▶ _DATASET_:
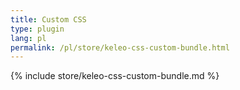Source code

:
 ```yaml
---
title: Custom CSS
type: plugin
lang: pl
permalink: /pl/store/keleo-css-custom-bundle.html
---
```


{% include store/keleo-css-custom-bundle.md %}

▶ _EXERCISE_: Which lines of the data contain the string "store"? Copy each one.

▶ _EXERCISE SOLUTION_:
permalink: /pl/store/keleo-css-custom-bundle.html
{% include store/keleo-css-custom-bundle.md %}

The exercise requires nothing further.